Copy nothing but the lines below running from the line containing "An important component" through the line containing "override string Issue", both end lines included.

**********

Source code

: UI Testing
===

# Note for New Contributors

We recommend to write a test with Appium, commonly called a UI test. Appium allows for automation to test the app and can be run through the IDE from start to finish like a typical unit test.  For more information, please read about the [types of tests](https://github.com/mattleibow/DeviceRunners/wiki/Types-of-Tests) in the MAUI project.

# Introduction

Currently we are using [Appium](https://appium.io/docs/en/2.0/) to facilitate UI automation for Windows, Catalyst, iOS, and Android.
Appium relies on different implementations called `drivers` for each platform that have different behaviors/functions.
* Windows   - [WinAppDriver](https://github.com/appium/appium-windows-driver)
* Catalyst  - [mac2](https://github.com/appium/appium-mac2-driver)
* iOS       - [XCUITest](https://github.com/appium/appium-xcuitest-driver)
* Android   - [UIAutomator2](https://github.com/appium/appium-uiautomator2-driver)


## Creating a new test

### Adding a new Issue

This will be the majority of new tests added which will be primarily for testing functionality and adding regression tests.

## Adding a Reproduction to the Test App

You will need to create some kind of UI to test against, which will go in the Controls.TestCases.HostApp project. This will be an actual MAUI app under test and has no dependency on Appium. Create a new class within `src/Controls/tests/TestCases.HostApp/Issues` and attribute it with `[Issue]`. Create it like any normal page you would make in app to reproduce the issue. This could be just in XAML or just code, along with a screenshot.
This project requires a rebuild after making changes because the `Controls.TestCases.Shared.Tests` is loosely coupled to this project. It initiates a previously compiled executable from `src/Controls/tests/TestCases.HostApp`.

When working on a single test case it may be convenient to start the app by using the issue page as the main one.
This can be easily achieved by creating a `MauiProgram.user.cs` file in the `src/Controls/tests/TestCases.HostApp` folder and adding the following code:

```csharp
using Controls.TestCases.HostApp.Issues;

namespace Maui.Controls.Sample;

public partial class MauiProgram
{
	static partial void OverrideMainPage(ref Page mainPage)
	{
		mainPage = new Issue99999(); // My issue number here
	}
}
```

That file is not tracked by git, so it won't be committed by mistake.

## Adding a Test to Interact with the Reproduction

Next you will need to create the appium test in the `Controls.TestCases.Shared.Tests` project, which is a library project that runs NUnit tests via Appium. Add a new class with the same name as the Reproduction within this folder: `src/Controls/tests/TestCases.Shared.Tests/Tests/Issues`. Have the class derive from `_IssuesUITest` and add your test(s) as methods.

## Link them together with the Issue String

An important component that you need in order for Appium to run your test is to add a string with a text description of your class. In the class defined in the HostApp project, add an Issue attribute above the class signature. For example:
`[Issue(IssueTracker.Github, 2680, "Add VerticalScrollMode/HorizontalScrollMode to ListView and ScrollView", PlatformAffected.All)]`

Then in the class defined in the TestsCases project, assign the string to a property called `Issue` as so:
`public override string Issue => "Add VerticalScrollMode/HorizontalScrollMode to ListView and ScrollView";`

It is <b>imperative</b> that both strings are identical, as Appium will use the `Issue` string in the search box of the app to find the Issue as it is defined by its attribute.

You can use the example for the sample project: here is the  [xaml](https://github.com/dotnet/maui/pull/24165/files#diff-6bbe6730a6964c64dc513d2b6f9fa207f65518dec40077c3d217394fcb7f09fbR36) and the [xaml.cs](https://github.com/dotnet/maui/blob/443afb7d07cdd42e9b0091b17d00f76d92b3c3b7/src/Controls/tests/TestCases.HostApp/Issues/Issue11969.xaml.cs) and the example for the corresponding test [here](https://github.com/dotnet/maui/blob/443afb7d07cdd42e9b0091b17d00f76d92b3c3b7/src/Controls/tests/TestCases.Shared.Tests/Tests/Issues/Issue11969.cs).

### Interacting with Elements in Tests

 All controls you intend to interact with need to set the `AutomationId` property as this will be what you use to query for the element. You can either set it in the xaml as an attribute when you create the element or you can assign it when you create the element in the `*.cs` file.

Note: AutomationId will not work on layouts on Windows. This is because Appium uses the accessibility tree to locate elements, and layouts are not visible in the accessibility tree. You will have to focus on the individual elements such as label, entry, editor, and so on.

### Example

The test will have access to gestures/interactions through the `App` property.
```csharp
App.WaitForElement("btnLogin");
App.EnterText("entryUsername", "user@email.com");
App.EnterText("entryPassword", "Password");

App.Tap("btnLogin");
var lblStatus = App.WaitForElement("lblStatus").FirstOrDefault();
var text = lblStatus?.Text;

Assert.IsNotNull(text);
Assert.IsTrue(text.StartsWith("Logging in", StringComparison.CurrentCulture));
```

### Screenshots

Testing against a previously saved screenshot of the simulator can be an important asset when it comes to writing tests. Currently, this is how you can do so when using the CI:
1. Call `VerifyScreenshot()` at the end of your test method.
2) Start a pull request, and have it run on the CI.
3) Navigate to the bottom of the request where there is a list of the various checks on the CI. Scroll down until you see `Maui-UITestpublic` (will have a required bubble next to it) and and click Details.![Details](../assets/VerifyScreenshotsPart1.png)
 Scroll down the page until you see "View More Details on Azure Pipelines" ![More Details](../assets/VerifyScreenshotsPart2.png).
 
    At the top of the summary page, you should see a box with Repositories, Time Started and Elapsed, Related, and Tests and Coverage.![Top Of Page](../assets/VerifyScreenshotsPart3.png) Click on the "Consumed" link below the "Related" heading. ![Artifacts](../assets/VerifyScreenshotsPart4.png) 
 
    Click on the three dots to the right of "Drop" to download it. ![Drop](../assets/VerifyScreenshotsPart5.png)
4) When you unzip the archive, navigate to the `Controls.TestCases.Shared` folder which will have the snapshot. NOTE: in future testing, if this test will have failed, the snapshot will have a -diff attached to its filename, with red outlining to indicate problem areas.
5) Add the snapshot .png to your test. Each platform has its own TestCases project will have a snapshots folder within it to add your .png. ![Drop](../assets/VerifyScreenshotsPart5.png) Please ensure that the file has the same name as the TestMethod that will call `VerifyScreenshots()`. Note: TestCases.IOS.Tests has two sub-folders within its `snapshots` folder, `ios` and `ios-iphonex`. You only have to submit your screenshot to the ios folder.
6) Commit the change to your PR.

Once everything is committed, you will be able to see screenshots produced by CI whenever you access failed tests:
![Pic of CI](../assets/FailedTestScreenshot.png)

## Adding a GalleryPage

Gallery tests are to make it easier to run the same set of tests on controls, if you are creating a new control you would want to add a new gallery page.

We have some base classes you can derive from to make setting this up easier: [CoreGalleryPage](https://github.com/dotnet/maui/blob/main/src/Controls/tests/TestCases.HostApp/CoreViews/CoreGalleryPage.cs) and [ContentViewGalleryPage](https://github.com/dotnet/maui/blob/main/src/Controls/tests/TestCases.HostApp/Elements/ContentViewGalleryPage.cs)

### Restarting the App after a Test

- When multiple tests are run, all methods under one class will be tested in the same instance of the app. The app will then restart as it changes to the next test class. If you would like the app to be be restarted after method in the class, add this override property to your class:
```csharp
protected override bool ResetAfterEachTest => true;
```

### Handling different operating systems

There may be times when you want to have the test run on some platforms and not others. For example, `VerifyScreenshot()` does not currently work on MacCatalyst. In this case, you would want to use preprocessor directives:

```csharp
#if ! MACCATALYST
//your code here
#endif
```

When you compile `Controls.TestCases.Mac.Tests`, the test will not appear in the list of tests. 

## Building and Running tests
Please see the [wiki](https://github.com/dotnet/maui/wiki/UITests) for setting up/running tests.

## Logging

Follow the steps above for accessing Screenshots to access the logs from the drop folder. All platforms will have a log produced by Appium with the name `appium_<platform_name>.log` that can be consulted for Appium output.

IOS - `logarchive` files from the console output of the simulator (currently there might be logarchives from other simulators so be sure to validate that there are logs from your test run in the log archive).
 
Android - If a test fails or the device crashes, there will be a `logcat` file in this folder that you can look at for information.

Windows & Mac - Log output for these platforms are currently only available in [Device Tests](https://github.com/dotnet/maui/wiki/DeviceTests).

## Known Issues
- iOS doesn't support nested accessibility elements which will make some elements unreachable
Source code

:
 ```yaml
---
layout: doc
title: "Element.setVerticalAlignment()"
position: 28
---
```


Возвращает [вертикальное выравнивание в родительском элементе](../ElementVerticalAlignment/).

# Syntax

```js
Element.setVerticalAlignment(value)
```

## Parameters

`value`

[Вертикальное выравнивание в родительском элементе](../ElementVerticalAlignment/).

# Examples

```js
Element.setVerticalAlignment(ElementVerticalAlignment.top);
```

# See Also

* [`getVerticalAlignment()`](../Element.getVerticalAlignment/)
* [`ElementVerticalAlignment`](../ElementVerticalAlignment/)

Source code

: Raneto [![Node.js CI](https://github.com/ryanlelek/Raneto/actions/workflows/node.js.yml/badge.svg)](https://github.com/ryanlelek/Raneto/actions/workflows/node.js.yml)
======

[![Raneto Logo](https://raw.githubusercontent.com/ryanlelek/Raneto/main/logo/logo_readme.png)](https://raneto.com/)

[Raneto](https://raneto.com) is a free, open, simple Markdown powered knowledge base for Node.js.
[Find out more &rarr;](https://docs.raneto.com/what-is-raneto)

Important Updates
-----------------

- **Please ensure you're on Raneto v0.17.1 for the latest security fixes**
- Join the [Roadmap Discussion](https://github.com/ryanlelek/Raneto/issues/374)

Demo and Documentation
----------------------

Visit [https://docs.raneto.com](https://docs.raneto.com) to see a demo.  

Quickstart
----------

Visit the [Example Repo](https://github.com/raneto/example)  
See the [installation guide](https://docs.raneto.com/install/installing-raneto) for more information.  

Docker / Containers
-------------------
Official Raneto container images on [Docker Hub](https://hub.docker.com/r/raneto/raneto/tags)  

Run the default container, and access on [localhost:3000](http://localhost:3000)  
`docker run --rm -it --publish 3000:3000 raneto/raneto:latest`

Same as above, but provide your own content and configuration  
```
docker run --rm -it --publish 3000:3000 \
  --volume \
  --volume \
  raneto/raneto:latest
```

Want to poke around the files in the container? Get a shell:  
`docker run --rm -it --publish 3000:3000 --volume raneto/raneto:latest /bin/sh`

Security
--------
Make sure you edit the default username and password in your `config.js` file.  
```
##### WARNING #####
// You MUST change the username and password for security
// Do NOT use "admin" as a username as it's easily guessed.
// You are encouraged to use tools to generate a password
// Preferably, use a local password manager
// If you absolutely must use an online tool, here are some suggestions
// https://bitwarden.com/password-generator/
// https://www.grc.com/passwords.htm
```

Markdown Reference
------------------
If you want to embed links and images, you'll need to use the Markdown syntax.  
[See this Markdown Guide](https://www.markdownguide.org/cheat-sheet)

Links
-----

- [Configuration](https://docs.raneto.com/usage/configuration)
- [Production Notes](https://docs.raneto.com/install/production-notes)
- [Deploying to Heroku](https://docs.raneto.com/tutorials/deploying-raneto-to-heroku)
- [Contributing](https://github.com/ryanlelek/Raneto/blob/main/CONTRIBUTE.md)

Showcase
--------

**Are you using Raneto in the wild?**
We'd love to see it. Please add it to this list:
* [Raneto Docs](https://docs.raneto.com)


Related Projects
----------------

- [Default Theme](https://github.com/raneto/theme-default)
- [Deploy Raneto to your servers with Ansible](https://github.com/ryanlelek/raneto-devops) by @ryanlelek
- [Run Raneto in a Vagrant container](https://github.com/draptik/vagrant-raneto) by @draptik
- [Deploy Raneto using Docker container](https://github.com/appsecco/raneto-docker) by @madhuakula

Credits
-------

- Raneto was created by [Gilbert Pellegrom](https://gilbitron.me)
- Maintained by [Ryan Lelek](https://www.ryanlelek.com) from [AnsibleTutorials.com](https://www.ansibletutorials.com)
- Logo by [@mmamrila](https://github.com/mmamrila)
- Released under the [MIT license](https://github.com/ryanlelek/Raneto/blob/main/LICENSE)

**********

#### Answer:
An important component that you need in order for Appium to run your test is to add a string with a text description of your class. In the class defined in the HostApp project, add an Issue attribute above the class signature. For example:
`[Issue(IssueTracker.Github, 2680, "Add VerticalScrollMode/HorizontalScrollMode to ListView and ScrollView", PlatformAffected.All)]`

Then in the class defined in the TestsCases project, assign the string to a property called `Issue` as so:
`public override string Issue => "Add VerticalScrollMode/HorizontalScrollMode to ListView and ScrollView";`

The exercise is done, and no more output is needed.